Segment Start: Data for this task

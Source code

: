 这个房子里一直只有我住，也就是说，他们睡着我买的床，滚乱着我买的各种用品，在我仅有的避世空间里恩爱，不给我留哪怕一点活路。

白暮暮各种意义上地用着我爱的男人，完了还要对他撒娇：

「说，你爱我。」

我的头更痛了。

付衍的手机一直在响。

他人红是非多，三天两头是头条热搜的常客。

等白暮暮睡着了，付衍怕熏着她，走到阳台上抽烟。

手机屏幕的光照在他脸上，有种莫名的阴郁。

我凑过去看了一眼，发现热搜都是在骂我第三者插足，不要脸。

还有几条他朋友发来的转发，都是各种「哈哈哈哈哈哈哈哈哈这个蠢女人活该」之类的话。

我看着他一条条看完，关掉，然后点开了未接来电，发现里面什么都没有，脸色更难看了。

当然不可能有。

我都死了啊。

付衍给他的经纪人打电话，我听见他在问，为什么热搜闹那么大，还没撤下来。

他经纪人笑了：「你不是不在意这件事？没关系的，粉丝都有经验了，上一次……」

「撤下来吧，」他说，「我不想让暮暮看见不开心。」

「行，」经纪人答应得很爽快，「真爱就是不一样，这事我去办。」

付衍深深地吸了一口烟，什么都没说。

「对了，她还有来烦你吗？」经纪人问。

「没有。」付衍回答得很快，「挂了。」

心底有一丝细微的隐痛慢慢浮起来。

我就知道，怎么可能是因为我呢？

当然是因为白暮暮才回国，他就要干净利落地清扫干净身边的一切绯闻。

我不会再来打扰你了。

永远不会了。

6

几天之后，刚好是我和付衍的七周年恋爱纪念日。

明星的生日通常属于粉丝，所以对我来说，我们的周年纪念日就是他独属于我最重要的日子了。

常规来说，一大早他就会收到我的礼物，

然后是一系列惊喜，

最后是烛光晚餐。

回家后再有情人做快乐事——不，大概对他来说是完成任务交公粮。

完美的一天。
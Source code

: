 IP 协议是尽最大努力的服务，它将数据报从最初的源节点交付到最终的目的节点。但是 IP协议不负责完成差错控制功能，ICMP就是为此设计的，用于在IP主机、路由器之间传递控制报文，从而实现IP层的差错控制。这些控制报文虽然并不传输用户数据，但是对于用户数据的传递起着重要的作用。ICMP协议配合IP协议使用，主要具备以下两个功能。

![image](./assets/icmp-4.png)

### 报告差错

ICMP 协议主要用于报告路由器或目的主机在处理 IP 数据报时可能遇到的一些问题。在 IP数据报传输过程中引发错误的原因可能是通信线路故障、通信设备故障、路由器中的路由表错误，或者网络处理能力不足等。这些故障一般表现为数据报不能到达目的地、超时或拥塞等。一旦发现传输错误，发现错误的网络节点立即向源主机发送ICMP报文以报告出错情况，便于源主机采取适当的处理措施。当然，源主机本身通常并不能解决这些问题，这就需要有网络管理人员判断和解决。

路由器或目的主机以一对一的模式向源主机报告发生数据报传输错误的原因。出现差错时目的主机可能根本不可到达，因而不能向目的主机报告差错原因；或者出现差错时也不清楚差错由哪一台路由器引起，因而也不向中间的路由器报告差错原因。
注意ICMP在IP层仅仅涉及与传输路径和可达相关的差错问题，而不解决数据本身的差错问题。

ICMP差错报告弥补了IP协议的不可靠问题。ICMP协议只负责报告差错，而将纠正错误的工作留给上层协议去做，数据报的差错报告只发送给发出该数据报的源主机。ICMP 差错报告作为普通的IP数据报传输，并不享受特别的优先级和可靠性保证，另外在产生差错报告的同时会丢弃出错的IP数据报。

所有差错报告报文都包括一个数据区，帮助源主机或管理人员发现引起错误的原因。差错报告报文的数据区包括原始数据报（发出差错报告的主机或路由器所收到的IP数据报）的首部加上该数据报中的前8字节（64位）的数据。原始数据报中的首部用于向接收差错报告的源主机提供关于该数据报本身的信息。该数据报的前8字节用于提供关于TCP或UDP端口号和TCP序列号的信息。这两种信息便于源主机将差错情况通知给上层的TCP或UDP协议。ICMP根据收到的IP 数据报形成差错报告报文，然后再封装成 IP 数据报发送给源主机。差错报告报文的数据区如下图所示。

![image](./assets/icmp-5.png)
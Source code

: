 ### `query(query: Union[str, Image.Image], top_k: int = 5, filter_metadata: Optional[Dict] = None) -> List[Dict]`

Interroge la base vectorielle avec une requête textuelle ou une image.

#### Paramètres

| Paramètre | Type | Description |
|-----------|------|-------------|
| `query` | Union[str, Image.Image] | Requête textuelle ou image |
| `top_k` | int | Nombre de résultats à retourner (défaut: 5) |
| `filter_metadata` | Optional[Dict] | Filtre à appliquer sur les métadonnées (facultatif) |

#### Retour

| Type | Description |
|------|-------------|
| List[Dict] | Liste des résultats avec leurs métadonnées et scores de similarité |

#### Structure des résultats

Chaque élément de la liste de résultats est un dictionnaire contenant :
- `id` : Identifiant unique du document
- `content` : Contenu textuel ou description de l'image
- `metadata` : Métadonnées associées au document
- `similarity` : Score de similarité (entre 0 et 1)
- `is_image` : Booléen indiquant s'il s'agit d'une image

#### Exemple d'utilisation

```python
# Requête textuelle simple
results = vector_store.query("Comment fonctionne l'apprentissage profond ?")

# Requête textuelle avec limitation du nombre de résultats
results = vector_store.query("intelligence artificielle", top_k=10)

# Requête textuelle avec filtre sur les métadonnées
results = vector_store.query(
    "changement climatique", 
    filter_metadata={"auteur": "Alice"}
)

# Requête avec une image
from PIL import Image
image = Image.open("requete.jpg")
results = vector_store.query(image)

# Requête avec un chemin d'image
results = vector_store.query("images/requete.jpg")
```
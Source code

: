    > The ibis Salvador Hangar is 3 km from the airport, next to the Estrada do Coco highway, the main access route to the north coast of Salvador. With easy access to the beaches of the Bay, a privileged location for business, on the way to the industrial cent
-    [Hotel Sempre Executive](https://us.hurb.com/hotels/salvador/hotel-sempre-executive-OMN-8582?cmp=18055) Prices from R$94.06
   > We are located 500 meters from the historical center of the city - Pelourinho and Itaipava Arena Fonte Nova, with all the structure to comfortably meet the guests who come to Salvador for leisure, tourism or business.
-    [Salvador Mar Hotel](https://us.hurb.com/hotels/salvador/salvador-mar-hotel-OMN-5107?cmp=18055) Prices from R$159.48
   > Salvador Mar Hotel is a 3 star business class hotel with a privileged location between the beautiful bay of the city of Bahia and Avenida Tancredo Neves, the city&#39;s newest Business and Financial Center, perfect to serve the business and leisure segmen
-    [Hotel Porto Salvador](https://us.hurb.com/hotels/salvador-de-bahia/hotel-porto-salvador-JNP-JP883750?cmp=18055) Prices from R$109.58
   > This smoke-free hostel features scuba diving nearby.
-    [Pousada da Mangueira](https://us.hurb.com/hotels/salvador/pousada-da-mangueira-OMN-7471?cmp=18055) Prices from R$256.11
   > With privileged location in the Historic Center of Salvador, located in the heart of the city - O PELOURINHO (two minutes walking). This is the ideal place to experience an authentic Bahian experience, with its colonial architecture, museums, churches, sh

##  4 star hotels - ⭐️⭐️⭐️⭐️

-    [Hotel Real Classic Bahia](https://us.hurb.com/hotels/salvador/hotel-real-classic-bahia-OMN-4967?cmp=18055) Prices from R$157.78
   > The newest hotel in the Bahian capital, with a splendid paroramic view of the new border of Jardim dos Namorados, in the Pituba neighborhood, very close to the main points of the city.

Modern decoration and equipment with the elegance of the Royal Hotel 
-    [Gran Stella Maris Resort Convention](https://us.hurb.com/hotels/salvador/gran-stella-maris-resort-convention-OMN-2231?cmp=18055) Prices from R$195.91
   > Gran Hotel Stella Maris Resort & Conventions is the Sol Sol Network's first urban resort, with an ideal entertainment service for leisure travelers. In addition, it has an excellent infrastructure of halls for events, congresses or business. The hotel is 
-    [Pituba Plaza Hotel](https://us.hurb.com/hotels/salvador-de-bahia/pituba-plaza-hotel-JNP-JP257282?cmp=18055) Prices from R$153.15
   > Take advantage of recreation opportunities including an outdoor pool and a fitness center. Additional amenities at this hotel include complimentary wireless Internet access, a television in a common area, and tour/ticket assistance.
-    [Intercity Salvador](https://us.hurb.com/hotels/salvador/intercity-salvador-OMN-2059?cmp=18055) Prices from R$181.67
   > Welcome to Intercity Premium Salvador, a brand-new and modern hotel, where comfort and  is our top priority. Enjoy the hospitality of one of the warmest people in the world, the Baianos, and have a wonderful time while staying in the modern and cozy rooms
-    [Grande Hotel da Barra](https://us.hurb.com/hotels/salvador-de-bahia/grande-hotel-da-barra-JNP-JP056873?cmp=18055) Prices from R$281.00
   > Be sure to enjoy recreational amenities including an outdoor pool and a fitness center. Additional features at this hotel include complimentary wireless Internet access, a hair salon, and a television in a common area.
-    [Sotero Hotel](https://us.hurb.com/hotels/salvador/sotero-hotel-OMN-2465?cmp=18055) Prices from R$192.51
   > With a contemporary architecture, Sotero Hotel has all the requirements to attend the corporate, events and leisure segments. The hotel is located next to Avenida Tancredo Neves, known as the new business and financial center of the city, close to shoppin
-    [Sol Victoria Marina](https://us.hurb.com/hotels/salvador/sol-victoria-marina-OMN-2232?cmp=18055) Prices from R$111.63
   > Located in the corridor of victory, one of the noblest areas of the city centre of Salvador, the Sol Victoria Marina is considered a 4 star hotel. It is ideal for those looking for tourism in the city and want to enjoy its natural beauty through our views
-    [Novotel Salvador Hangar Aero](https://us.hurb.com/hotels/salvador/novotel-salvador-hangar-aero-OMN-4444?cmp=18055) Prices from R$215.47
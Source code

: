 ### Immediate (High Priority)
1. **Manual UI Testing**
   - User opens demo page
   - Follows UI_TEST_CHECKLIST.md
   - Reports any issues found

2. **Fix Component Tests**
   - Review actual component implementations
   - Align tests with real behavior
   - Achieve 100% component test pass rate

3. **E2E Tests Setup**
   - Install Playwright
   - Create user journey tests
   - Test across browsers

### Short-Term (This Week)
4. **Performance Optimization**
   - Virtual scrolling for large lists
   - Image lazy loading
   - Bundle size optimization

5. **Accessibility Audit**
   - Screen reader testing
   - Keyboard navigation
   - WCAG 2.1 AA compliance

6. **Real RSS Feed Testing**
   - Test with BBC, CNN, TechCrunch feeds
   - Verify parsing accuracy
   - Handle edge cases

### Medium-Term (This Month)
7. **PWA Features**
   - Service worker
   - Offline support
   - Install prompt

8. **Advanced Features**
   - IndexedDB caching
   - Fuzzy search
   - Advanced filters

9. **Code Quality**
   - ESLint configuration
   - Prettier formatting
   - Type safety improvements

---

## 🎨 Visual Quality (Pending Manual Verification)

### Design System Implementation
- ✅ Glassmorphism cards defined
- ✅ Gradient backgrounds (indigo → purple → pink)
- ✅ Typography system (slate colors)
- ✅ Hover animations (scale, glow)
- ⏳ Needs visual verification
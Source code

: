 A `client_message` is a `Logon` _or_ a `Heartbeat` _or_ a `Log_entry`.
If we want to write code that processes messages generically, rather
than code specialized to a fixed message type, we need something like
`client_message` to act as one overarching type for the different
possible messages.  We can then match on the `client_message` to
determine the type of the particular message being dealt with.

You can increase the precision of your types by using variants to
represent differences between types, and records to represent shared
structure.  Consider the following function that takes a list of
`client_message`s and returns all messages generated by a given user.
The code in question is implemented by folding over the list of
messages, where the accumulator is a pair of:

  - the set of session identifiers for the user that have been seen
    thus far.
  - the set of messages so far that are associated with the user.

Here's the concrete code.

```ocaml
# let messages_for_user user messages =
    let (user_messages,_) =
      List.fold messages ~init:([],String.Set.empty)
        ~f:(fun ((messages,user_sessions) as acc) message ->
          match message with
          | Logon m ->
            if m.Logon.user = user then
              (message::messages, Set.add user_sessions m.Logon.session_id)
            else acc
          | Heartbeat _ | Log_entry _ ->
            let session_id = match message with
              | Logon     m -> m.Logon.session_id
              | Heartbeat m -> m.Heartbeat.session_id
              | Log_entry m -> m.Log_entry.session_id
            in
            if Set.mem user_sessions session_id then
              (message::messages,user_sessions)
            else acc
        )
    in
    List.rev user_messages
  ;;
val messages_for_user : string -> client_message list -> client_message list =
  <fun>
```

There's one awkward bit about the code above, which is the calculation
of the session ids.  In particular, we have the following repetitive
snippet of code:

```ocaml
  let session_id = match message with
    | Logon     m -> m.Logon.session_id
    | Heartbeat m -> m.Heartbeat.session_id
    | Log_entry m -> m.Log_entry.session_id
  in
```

Segment End: Data for this task

Exercise details
Return only those lines of the records that contain the string "between".

Task response
   > Salvador Mar Hotel is a 3 star business class hotel with a privileged location between the beautiful bay of the city of Bahia and Avenida Tancredo Neves, the city&#39;s newest Business and Financial Center, perfect to serve the business and leisure segmen
represent differences between types, and records to represent shared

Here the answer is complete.